Com o coração embaralhando várias batidas e sentindo as pernas se
recusarem a segurar o resto do corpo, virei-me. O rosto gêmeo do
outro lado me olhava. Me olhava, sim! Em lugar do amarelo metálico
das córneas, duas íris, azuis como águas marinhas me fitavam,
curiosas.
«Desculpe, não queremos assustá-lo. Mas é que também nós
estamos assustadas. É a primeira vez que alguém nos surpreende…»
Tentei falar alguma coisa, mas nada saía. Fiquei ali, tartamudeando a
procura da minha voz, abrindo e fechando a boca como um boneco
articulado cujo ventríloquo ficou mudo. A cabeça continuou:
«Por favor, não tenha medo. Precisamos todos acalmarmo-nos…» E
respirou fundo.
«C´est le garçon qui fait le guide…», a outra figura falou.
A que me olhava girou o rosto na direção dela:
«Chloris!...», e virando-se para mim: «Perdoe minha irmã. Está há
quase cem anos no Brasil e ainda tem esta mania de falar francês…»
E acrescentou, inclinando o pescoço para me ver melhor: «É
verdade… você é o rapaz que dá aulas sobre o teatro aqui na
entrada. Gostamos muito de ouvi-lo…»
Finalmente, minha voz voltava:
«C-como é possível?...», balbuciei.
A cabeça voltou a suspirar:
«Bem… é uma longa história. Mas, se você tem tempo… Sente-se…»
Obedeci, agradecido por poder dispensar minhas pernas da arriscada
missão de me manterem em precário equilíbrio, e me acomodei no
terceiro degrau da escada, bem no meio, de modo a poder ver bem
os dois rostos que agora se voltavam para mim com nítido interesse.

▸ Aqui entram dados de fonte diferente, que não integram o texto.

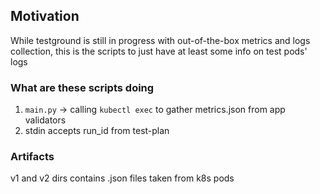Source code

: Motivation
---

While testground is still in progress with out-of-the-box metrics and logs collection, this is the scripts to just have
at least some info on test pods' logs

### What are these scripts doing

1. `main.py` -> calling `kubectl exec` to gather metrics.json from app validators
2. stdin accepts run_id from test-plan

### Artifacts

v1 and v2 dirs contains .json files taken from k8s pods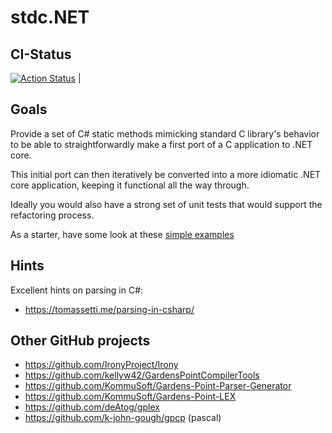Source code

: ﻿# stdc.NET

## CI-Status

[![Action Status](https://github.com/Color-Of-Code/stdc.NET/workflows/.NET%20Core/badge.svg)](https://github.com/Color-Of-Code/stdc.NET/actions) |

## Goals

Provide a set of C# static methods mimicking standard C library's behavior to be able to
straightforwardly make a first port of a C application to .NET core.

This initial port can then iteratively be converted into a more idiomatic .NET core
application, keeping it functional all the way through.

Ideally you would also have a strong set of unit tests that would support the refactoring
process.

As a starter, have some look at these [simple examples](./Examples.md)

## Hints

Excellent hints on parsing in C#:

* https://tomassetti.me/parsing-in-csharp/

## Other GitHub projects

* https://github.com/IronyProject/Irony
* https://github.com/kellyw42/GardensPointCompilerTools
* https://github.com/KommuSoft/Gardens-Point-Parser-Generator
* https://github.com/KommuSoft/Gardens-Point-LEX
* https://github.com/deAtog/gplex
* https://github.com/k-john-gough/gpcp (pascal)
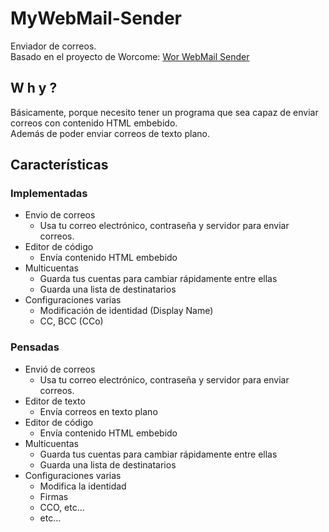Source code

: # MyWebMail-Sender
Enviador de correos.  
Basado en el proyecto de Worcome: [Wor WebMail Sender](https://github.com/Worcome-Studios/WebMailSender)

## W h y ?
Básicamente, porque necesito tener un programa que sea capaz de enviar correos con contenido HTML embebido.  
Además de poder enviar correos de texto plano.  

## Características
### Implementadas

 - Envio de correos
	 - Usa tu correo electrónico, contraseña y servidor para enviar correos.
 - Editor de código
	 - Envía contenido HTML embebido
 - Multicuentas
	 - Guarda tus cuentas para cambiar rápidamente entre ellas
	 - Guarda una lista de destinatarios
 - Configuraciones varias
	 - Modificación de identidad (Display Name)
	 - CC, BCC (CCo)

### Pensadas
 - Envió de correos
	 - Usa tu correo electrónico, contraseña y servidor para enviar correos.
 - Editor de texto
	 - Envía correos en texto plano
 - Editor de código
	 - Envía contenido HTML embebido
 - Multicuentas
	 - Guarda tus cuentas para cambiar rápidamente entre ellas
	 - Guarda una lista de destinatarios
 - Configuraciones varias
	 - Modifica la identidad
	 - Firmas
	 - CCO, etc...
	 - etc...
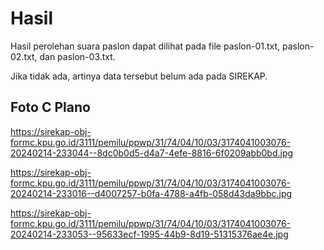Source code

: # Hasil

Hasil perolehan suara paslon dapat dilihat pada file paslon-01.txt, paslon-02.txt, dan paslon-03.txt.

Jika tidak ada, artinya data tersebut belum ada pada SIREKAP.

## Foto C Plano

https://sirekap-obj-formc.kpu.go.id/3111/pemilu/ppwp/31/74/04/10/03/3174041003076-20240214-233044--8dc0b0d5-d4a7-4efe-8816-6f0209abb0bd.jpg

https://sirekap-obj-formc.kpu.go.id/3111/pemilu/ppwp/31/74/04/10/03/3174041003076-20240214-233016--d4007257-b0fa-4788-a4fb-058d43da9bbc.jpg

https://sirekap-obj-formc.kpu.go.id/3111/pemilu/ppwp/31/74/04/10/03/3174041003076-20240214-233053--95633ecf-1995-44b9-8d19-51315376ae4e.jpg
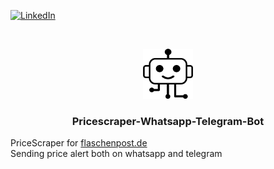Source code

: [![LinkedIn][linkedin-shield]][linkedin-url]

<!-- Project Logo -->
<br />
<p align="center">
    <a href="https://github.com/v1et4nh/Bot_PriceScraper">
        <img src="images/bot-logo.png" alt="Bot-Logo" width="80" height="80">
    </a>  
    <h3 align="center">Pricescraper-Whatsapp-Telegram-Bot</h3>


PriceScraper for <a href="https://www.flaschenpost.de">flaschenpost.de</a> <br>
Sending price alert both on whatsapp and telegram

[linkedin-shield]: https://img.shields.io/badge/-LinkedIn-black.svg?style=for-the-badge&logo=linkedin&colorB=555
[linkedin-url]: https://www.linkedin.com/in/viet-anh-le-cong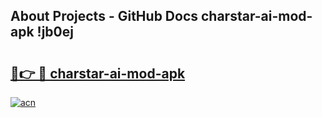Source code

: ## About Projects - GitHub Docs charstar-ai-mod-apk !jb0ej

# <h2><a href="https://andorid.site?title=charstar-ai-mod-apk&ref=14PRO">🔗👉 🔴 charstar-ai-mod-apk</a></h2>

[![acn](https://github.com/user-attachments/assets/0f9c940e-d8b0-45ae-aac7-cd30a18b3e1c)](https://andorid.site?title=charstar-ai-mod-apk&ref=14PRO)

A cabeça do lado esquerdo, a que primeiro examinara e que agora
sabia atender pelo nome de Chloris, também tinha adquirido “olhos”,
verdes como esmeraldas. O meu medo começava a ser substituído
por uma imensa curiosidade; um suave bem-estar me invadiu, como
nos momentos que antecedem a ouverture de uma ópera. A “irmã”
de Chloris prosseguiu:
23
«Em primeiro lugar, permita que me apresente: meu nome é Flidais,
que é o nome de uma ninfa dos bosques. Minha irmã é Chloris, ninfa
das flores. Nomes ultrapassados, sem dúvida; no início do século,
entretanto, eram grande moda em Paris. Por isso, talvez, os tenham
escolhido para nos batizar. “Nascemos”, por assim dizer, há exatos
cem anos.»
A voz de Flidais era extremamente agradável, um contralto
modulado, elegante. Sua boca movia-se naturalmente, dando a
perceber dentes brancos como marfins por entre o bronze dos lábios.

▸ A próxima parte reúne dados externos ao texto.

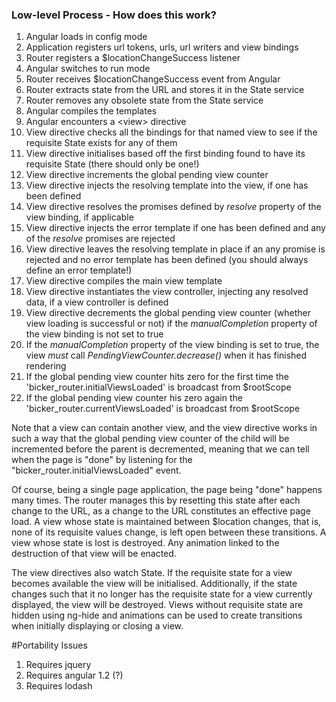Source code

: ### Low-level Process - How does this work?
1. Angular loads in config mode
2. Application registers url tokens, urls, url writers and view bindings
3. Router registers a $locationChangeSuccess listener
4. Angular switches to run mode
5. Router receives $locationChangeSuccess event from Angular
6. Router extracts state from the URL and stores it in the State service
7. Router removes any obsolete state from the State service
8. Angular compiles the templates
9. Angular encounters a &lt;view&gt; directive
10. View directive checks all the bindings for that named view to see if the requisite State exists for any of them
11. View directive initialises based off the first binding found to have its requisite State (there should only be one!)
12. View directive increments the global pending view counter
13. View directive injects the resolving template into the view, if one has been defined
14. View directive resolves the promises defined by _resolve_ property of the view binding, if applicable
15. View directive injects the error template if one has been defined and any of the _resolve_ promises are rejected
15. View directive leaves the resolving template in place if an any promise is rejected and no error template has been defined (you should always define an error template!)
16. View directive compiles the main view template
17. View directive instantiates the view controller, injecting any resolved data, if a view controller is defined
18. View directive decrements the global pending view counter (whether view loading is successful or not) if the _manualCompletion_ property of the view binding is not set to true
19. If the _manualCompletion_ property of the view binding is set to true, the view _must_ call _PendingViewCounter.decrease()_ when it has finished rendering
20. If the global pending view counter hits zero for the first time the 'bicker_router.initialViewsLoaded' is broadcast from $rootScope
21. If the global pending view counter his zero again the 'bicker_router.currentViewsLoaded' is broadcast from $rootScope

Note that a view can contain another view, and the view directive works in such a way that the global pending view counter
of the child will be incremented before the parent is decremented, meaning that we can tell when the page is "done" by
listening for the "bicker_router.initialViewsLoaded" event.

Of course, being a single page application, the page being "done" happens many times. The router manages this by
resetting this state after each change to the URL, as a change to the URL constitutes an effective page load. A view whose state
is maintained between $location changes, that is, none of its requisite values change, is left open between these transitions. A view
whose state is lost is destroyed. Any animation linked to the destruction of that view will be enacted.

The view directives also watch State. If the requisite state for a view becomes available the view will be initialised.
Additionally, if the state changes such that it no longer has the requisite state for a view currently displayed, the
view will be destroyed. Views without requisite state are hidden using ng-hide and animations can be used to create
transitions when initially displaying or closing a view.

#Portability Issues
1. Requires jquery
2. Requires angular 1.2 (?)
3. Requires lodash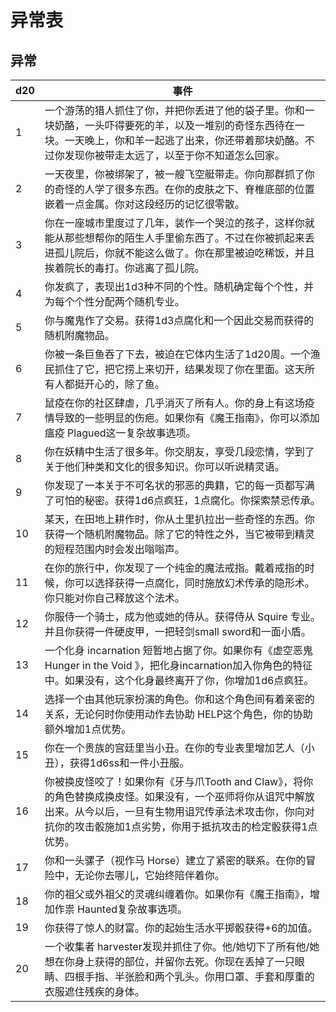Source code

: # 异常表

## 异常

<table>
<thead>
<tr class="header">
<th>d20</th>
<th>事件</th>
</tr>
</thead>
<tbody>
<tr class="odd">
<td>1</td>
<td>一个游荡的猎人抓住了你，并把你丢进了他的袋子里。你和一块奶酪，一头吓得要死的羊，以及一堆别的奇怪东西待在一块。一天晚上，你和羊一起逃了出来，你还带着那块奶酪。不过你发现你被带走太远了，以至于你不知道怎么回家。</td>
</tr>
<tr class="even">
<td>2</td>
<td>一天夜里，你被绑架了，被一艘飞空艇带走。你向那群抓了你的奇怪的人学了很多东西。在你的皮肤之下、脊椎底部的位置嵌着一点金属。你对这段经历的记忆很零散。</td>
</tr>
<tr class="odd">
<td>3</td>
<td>你在一座城市里度过了几年，装作一个哭泣的孩子，这样你就能从那些想帮你的陌生人手里偷东西了。不过在你被抓起来丢进孤儿院后，你就不能这么做了。你在那里被迫吃稀饭，并且挨着院长的毒打。你逃离了孤儿院。</td>
</tr>
<tr class="even">
<td>4</td>
<td>你发疯了，表现出1d3种不同的个性。随机确定每个个性，并为每个个性分配两个随机专业。</td>
</tr>
<tr class="odd">
<td>5</td>
<td>你与魔鬼作了交易。获得1d3点腐化和一个因此交易而获得的随机附魔物品。</td>
</tr>
<tr class="even">
<td>6</td>
<td>你被一条巨鱼吞了下去，被迫在它体内生活了1d20周。一个渔民抓住了它，把它捞上来切开，结果发现了你在里面。这天所有人都挺开心的，除了鱼。</td>
</tr>
<tr class="odd">
<td>7</td>
<td>鼠疫在你的社区肆虐，几乎消灭了所有人。你的身上有这场疫情导致的一些明显的伤疤。如果你有《魔王指南》，你可以添加瘟疫
Plagued这一复杂故事选项。</td>
</tr>
<tr class="even">
<td>8</td>
<td>你在妖精中生活了很多年。你交朋友，享受几段恋情，学到了关于他们种类和文化的很多知识。你可以听说精灵语。</td>
</tr>
<tr class="odd">
<td>9</td>
<td>你发现了一本关于不可名状的邪恶的典籍，它的每一页都写满了可怕的秘密。获得1d6点疯狂，1点腐化。你探索禁忌传承。</td>
</tr>
<tr class="even">
<td>10</td>
<td>某天，在田地上耕作时，你从土里扒拉出一些奇怪的东西。你获得一个随机附魔物品。除了它的特性之外，当它被带到精灵的短程范围内时会发出嗡嗡声。</td>
</tr>
<tr class="odd">
<td>11</td>
<td>在你的旅行中，你发现了一个纯金的魔法戒指。戴着戒指的时候，你可以选择获得一点腐化，同时施放幻术传承的隐形术。你只能对你自己释放这个法术。</td>
</tr>
<tr class="even">
<td>12</td>
<td>你服侍一个骑士，成为他或她的侍从。获得侍从 Squire
专业。并且你获得一件硬皮甲，一把轻剑small sword和一面小盾。</td>
</tr>
<tr class="odd">
<td>13</td>
<td>一个化身 incarnation 短暂地占据了你。如果你有《虚空恶鬼Hunger in the
Void
》，把化身incarnation加入你角色的特征中。如果没有，这个化身最终离开了你，你增加1d6点疯狂。</td>
</tr>
<tr class="even">
<td>14</td>
<td>选择一个由其他玩家扮演的角色。你和这个角色间有着亲密的关系，无论何时你使用动作去协助
HELP这个角色，你的协助额外增加1点优势。</td>
</tr>
<tr class="odd">
<td>15</td>
<td>你在一个贵族的宫廷里当小丑。在你的专业表里增加艺人（小丑），获得1d6ss和一件小丑服。</td>
</tr>
<tr class="even">
<td>16</td>
<td>你被换皮怪咬了！如果你有《牙与爪Tooth and
Claw》，将你的角色替换成换皮怪。如果没有，一个巫师将你从诅咒中解放出来。从今以后，一旦有生物用诅咒传承法术攻击你，你向对抗你的攻击骰施加1点劣势，你用于抵抗攻击的检定骰获得1点优势。</td>
</tr>
<tr class="odd">
<td>17</td>
<td>你和一头骡子（视作马
Horse）建立了紧密的联系。在你的冒险中，无论你去哪儿，它始终陪伴着你。</td>
</tr>
<tr class="even">
<td>18</td>
<td>你的祖父或外祖父的灵魂纠缠着你。如果你有《魔王指南》，增加作祟
Haunted复杂故事选项。</td>
</tr>
<tr class="odd">
<td>19</td>
<td>你获得了惊人的财富。你的起始生活水平掷骰获得+6的加值。</td>
</tr>
<tr class="even">
<td>20</td>
<td>一个收集者
harvester发现并抓住了你。他/她切下了所有他/她想在你身上获得的部位，并留你去死。你现在丢掉了一只眼睛、四根手指、半张脸和两个乳头。你用口罩、手套和厚重的衣服遮住残疾的身体。</td>
</tr>
</tbody>
</table>
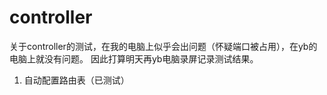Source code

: # controller

关于controller的测试，在我的电脑上似乎会出问题（怀疑端口被占用），在yb的电脑上就没有问题。
因此打算明天再yb电脑录屏记录测试结果。

1. 自动配置路由表（已测试）
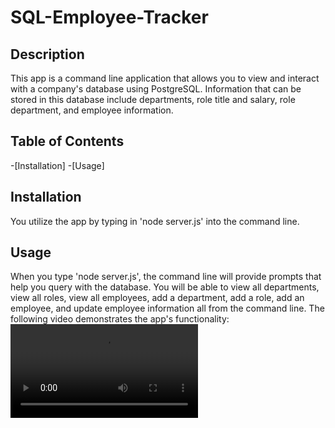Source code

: # SQL-Employee-Tracker

## Description

This app is a command line application that allows you to view and interact with a company's database using PostgreSQL. Information that can be stored in this database include departments, role title and salary, role department, and employee information.

## Table of Contents
-[Installation]
-[Usage]


## Installation

You utilize the app by typing in 'node server.js' into the command line.

## Usage

When you type 'node server.js', the command line will provide prompts that help you query with the database. You will be able to view all departments, view all roles, view all employees, add a department, add a role, add an employee, and update employee information all from the command line. The following video demonstrates the app's functionality:
![alt text](</Users/cjosephs93/Desktop/Bootcamp/challenges/SQL-Employee-Tracker/Screen Recording 2024-05-25 at 12.18.54 AM.mp4>)

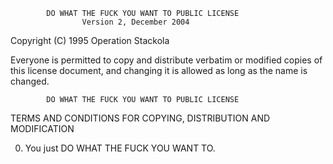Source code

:             DO WHAT THE FUCK YOU WANT TO PUBLIC LICENSE
                    Version 2, December 2004

 Copyright (C) 1995 Operation Stackola

 Everyone is permitted to copy and distribute verbatim or modified
 copies of this license document, and changing it is allowed as long
 as the name is changed.

            DO WHAT THE FUCK YOU WANT TO PUBLIC LICENSE
   TERMS AND CONDITIONS FOR COPYING, DISTRIBUTION AND MODIFICATION

  0. You just DO WHAT THE FUCK YOU WANT TO.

«O escultor que nos criou era um rapaz pobre, mas extremamente
talentoso. Saíra muito jovem de Saint-Benoît, uma vila perto de
Poitiers, e viera para Paris. Seu pai o expulsara de casa, ao descobrir
que o filho se recusava a aprender o métier de sapateiro, que por
gerações distinguia sua família, e teimava em ser artista. Seu nome
era Antoine LeSoulier. Na Cidade Luz, para sobreviver, varreu ruas,
vendeu verduras no Les Halles, serviu em bares. Mas Paris, no final
do século XIX, era um epicentro de criação, com centenas de
gabinetes de pintura, escolas de música, teatros experimentais,
ateliês de escultura, pelos quais um enxame de aspirantes e
aprendizes revoava em busca da glória. As margens do Sena, as
esplanadas da Île de la Cité, as vielas de Montmartre, as praças de
Montparnasse eram salas de exposição a céu aberto, uma exaltação
permanente de todas as formas de arte. Logo, logo, LeSoulier
encontrou abrigo para seu talento, num pequeno galpão semi
escondido entre velhas mansardas da Avenida Clichy. Ali, numa
decrépita meia-água, habitava um obscuro mestre conhecido
Martignac-le-Vieux. O velho Martignac morava com a filha no sótão e,
no rés do chão havia montado um modesto ateliê, onde trabalhava e
dava aulas de escultura a estudantes pobres. Naquele Outono ríspido
de 1899, Martignac estava preocupado. Depois de meses sem receber
uma única encomenda, e tentando sobreviver apenas com a miséria
que ganhava com as aulas e os trocados que sua filha recolhia
posando nua para pintores iniciantes, enfim um pedido lhe havia sido
feito: a confecção de duas cabeças em bronze para o salão de festas
de um nouveau riche americano. Sua preocupação advinha da
recente constatação que fizera: a impiedosa artrose com a qual
passara a conviver desde os quarenta anos o havia finalmente
aleijado – não era mais capaz de dar vida à argila, de cinzelar o
mármore, de talhar madeiras. Mas o comissionamento das peças
vinha de Albert Guilbert, que há algum tempo fora seu aluno e era
agora dono de um renomado bureau d´art, e representava dinheiro
bastante a garantir lenha, comida e alguns cobertores novos para
arrostar o inverno que se prenunciava.»
Flidais fez uma pausa.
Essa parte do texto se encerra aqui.